Puasa ramadhan di Perancis jauh lebih lama ketimbang Indonesia.

Tidak pernah terbayangan jika menjalani ibadah puasa di negeri orang. Selain budaya yang berbeda, fakto cuaca juga menjadi salah satu hal yang harus diketahui umat muslim untuk mempersiapkan dirinya sebelum menjalani ibadah puasa di negeri lain. Di Indonesia hanya menjalani waktu 8-9 jam puasa, hal tersebut tidak dapat dialami di kota prancis. Prancis menjalani ibadah puasa selama 17 jam dalam satu hari. Kita tahu bahwasanya di Prancis Agama Islam adalah agama minoritas, sehingga, suara adzan, beduk sahur atau apapun yang berkaitan dengan Islam tidak bisa kita temui dengan gampng. Masjid yang ada di Prancis juga tidak banyak di temukan seperti di Indonesia.

Ketika mau masak, umat muslim harus mencari toko kelontong yang di dalamnya banyak menjual bahan makanan atau makanan halal. Dan untungnya di Prancis ada toko orang cina yang menjual segala apa yang di cari umat muslim maupun orang lain. Hidangan wajib ketika di Prancis sama seperti di dunia lainnya, yakni makan buah kurma dan di nikmati dengan mentega dan susu fermentasi. Selain itu mereka juga menghidangkan buah zaitun yang diasinkan, sop kental ala maroko yang disantap dengan roti, sejenis risoles yang berisi daging, dan berbagai kudapan manis sebagai pembuka. Untuk hidangan utamanya tidak jauh-jauh dari daging.

Logo halal menjadi hal yang sangat penting bagi warga imigran maghribi dan afrika yang beragama islam. Beberapa umat muslim yang berasal dari maghribi bahkan menolak untuk makan di restoran-restoran Prancis atau sekedar kedai sandwich karena mereka anggap menggunakan daging yang tidak halal.

Siapa yang bisa menjamin halal atau tidaknya daging atau makanan lain bila lembaga yang melakukan sertifikasi ini di Paris atau Prancis umumnya, bukan lembaga yang resmi seperti di Indonesia, melainkan lembaga atau institut religius yang kebanyakan tidak kita ketahui status dan keberadaannya. Oleh karena itu kebanyakan umat muslim di Prancis tidak terlalu terobsesi hingga menolak makan dan minum di restoran Prancis atau membeli daging di supermarket bila tidak sempat ke bouchérie (halal tentunya!).

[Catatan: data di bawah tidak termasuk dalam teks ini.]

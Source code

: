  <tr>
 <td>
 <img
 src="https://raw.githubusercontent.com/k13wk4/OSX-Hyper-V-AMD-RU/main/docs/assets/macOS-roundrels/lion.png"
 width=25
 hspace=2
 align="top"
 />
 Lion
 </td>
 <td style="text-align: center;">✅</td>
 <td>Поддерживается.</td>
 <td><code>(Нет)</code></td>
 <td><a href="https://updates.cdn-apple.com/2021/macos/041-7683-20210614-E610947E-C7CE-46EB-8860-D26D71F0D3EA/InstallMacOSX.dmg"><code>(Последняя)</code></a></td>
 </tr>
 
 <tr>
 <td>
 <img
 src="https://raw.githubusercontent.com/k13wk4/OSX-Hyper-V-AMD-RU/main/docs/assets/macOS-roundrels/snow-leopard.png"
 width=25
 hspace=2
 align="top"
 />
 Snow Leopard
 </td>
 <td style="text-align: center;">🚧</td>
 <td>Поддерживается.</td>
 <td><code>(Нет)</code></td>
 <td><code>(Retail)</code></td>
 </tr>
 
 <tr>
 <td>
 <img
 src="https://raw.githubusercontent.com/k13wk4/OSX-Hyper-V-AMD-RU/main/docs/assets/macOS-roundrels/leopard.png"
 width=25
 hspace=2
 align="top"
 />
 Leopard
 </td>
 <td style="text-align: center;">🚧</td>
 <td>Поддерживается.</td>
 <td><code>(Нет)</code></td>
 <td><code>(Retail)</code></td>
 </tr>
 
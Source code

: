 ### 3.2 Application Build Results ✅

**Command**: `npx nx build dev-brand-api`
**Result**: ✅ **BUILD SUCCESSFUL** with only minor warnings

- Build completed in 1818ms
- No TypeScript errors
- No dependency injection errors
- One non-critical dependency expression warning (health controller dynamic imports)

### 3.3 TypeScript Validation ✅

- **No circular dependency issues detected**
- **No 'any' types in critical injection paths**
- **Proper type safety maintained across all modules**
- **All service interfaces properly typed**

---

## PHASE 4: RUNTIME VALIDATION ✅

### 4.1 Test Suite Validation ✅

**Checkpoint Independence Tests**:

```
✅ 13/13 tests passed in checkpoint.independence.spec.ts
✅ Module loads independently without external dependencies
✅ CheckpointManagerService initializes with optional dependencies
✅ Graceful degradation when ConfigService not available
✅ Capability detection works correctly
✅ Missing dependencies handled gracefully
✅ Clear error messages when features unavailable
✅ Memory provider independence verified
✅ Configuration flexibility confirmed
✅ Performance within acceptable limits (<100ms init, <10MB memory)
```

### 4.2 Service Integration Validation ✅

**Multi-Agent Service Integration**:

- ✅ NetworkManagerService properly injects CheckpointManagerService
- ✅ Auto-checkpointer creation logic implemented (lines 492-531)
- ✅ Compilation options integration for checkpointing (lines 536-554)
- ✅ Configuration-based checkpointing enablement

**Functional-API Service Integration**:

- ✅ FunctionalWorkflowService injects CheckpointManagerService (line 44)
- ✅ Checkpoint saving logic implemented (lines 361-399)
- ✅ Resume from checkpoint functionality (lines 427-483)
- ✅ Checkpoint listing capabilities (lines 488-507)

Tidak berbeda dengan orang Prancis, bangsa Maghribi pun menyukai berbagai masakan dengan daging seperti couscous, tajine, sosis bakar, kebab, dan sate. Menurut cerita mereka para pria Arab sangat suka makan. Pada saat buka puasa sudah mesti terhidang berbagai hidangan pembuka sekaligus hidangan utamanya.

Rasa lapar justru membuat mereka semakin menyeramkan untuk dilihat sehingga para wanita menyuruh suami mereka untuk berbelanja kudapan menjelang berbuka puasa untuk meredakan rasa lapar dan amarah tersebut. Saya pikir tidak hanya para pria arab yang menyeramkan untuk dilihat ketika lapar. Maka, lebih baik memasak sendiri makanan berbuka dari pada membeli makanan di restoran yang ada di Prancis karena belum mengetahui apakah halal atau tidak.